(Document images with source code)

*** Begin section ***

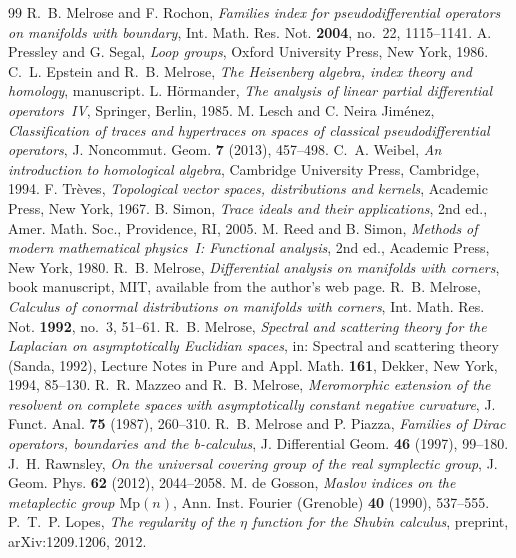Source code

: \begin{thebibliography}{99}
 R.~B. Melrose and F. Rochon, \emph{Families index for pseudodifferential operators on manifolds with boundary}, Int. Math. Res. Not. \textbf{2004}, no.~22, 1115--1141.
 A. Pressley and G. Segal, \emph{Loop groups}, Oxford University Press, New York, 1986.
 C.~L. Epstein and R.~B. Melrose, \emph{The Heisenberg algebra, index theory and homology}, manuscript.
 L. H\"ormander, \emph{The analysis of linear partial differential operators~IV}, Springer, Berlin, 1985.
 M. Lesch and C. Neira Jim\'enez, \emph{Classification of traces and hypertraces on spaces of classical pseudodifferential operators}, J. Noncommut. Geom. \textbf{7} (2013), 457--498.
 C.~A. Weibel, \emph{An introduction to homological algebra}, Cambridge University Press, Cambridge, 1994.
 F. Tr\`eves, \emph{Topological vector spaces, distributions and kernels}, Academic Press, New York, 1967.
 B. Simon, \emph{Trace ideals and their applications}, 2nd ed., Amer. Math. Soc., Providence, RI, 2005.
 M. Reed and B. Simon, \emph{Methods of modern mathematical physics~I: Functional analysis}, 2nd ed., Academic Press, New York, 1980.
 R.~B. Melrose, \emph{Differential analysis on manifolds with corners}, book manuscript, MIT, available from the author's web page.
 R.~B. Melrose, \emph{Calculus of conormal distributions on manifolds with corners}, Int. Math. Res. Not. \textbf{1992}, no.~3, 51--61.
 R.~B. Melrose, \emph{Spectral and scattering theory for the Laplacian on asymptotically Euclidian spaces}, in: Spectral and scattering theory (Sanda, 1992), Lecture Notes in Pure and Appl. Math. \textbf{161}, Dekker, New York, 1994, 85--130.
 R.~R. Mazzeo and R.~B. Melrose, \emph{Meromorphic extension of the resolvent on complete spaces with asymptotically constant negative curvature}, J. Funct. Anal. \textbf{75} (1987), 260--310.
 R.~B. Melrose and P. Piazza, \emph{Families of Dirac operators, boundaries and the b-calculus}, J. Differential Geom. \textbf{46} (1997), 99--180.
 J.~H. Rawnsley, \emph{On the universal covering group of the real symplectic group}, J. Geom. Phys. \textbf{62} (2012), 2044--2058.
 M. de Gosson, \emph{Maslov indices on the metaplectic group $\mathrm{Mp}(n)$}, Ann. Inst. Fourier (Grenoble) \textbf{40} (1990), 537--555.
 P.~T.~P. Lopes, \emph{The regularity of the $\eta$ function for the Shubin calculus}, preprint, arXiv:1209.1206, 2012.

\end{thebibliography}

*** End section ***

What to produce
With the pictures set aside, copy each line above as written.

Response to the exercise
Source code

: \begin{thebibliography}{99}
 R.~B. Melrose and F. Rochon, \emph{Families index for pseudodifferential operators on manifolds with boundary}, Int. Math. Res. Not. \textbf{2004}, no.~22, 1115--1141.
 A. Pressley and G. Segal, \emph{Loop groups}, Oxford University Press, New York, 1986.
 C.~L. Epstein and R.~B. Melrose, \emph{The Heisenberg algebra, index theory and homology}, manuscript.
 L. H\"ormander, \emph{The analysis of linear partial differential operators~IV}, Springer, Berlin, 1985.
 M. Lesch and C. Neira Jim\'enez, \emph{Classification of traces and hypertraces on spaces of classical pseudodifferential operators}, J. Noncommut. Geom. \textbf{7} (2013), 457--498.
 C.~A. Weibel, \emph{An introduction to homological algebra}, Cambridge University Press, Cambridge, 1994.
 F. Tr\`eves, \emph{Topological vector spaces, distributions and kernels}, Academic Press, New York, 1967.
 B. Simon, \emph{Trace ideals and their applications}, 2nd ed., Amer. Math. Soc., Providence, RI, 2005.
 M. Reed and B. Simon, \emph{Methods of modern mathematical physics~I: Functional analysis}, 2nd ed., Academic Press, New York, 1980.
 R.~B. Melrose, \emph{Differential analysis on manifolds with corners}, book manuscript, MIT, available from the author's web page.
 R.~B. Melrose, \emph{Calculus of conormal distributions on manifolds with corners}, Int. Math. Res. Not. \textbf{1992}, no.~3, 51--61.
 R.~B. Melrose, \emph{Spectral and scattering theory for the Laplacian on asymptotically Euclidian spaces}, in: Spectral and scattering theory (Sanda, 1992), Lecture Notes in Pure and Appl. Math. \textbf{161}, Dekker, New York, 1994, 85--130.
 R.~R. Mazzeo and R.~B. Melrose, \emph{Meromorphic extension of the resolvent on complete spaces with asymptotically constant negative curvature}, J. Funct. Anal. \textbf{75} (1987), 260--310.
 R.~B. Melrose and P. Piazza, \emph{Families of Dirac operators, boundaries and the b-calculus}, J. Differential Geom. \textbf{46} (1997), 99--180.
 J.~H. Rawnsley, \emph{On the universal covering group of the real symplectic group}, J. Geom. Phys. \textbf{62} (2012), 2044--2058.
 M. de Gosson, \emph{Maslov indices on the metaplectic group $\mathrm{Mp}(n)$}, Ann. Inst. Fourier (Grenoble) \textbf{40} (1990), 537--555.
 P.~T.~P. Lopes, \emph{The regularity of the $\eta$ function for the Shubin calculus}, preprint, arXiv:1209.1206, 2012.

\end{thebibliography}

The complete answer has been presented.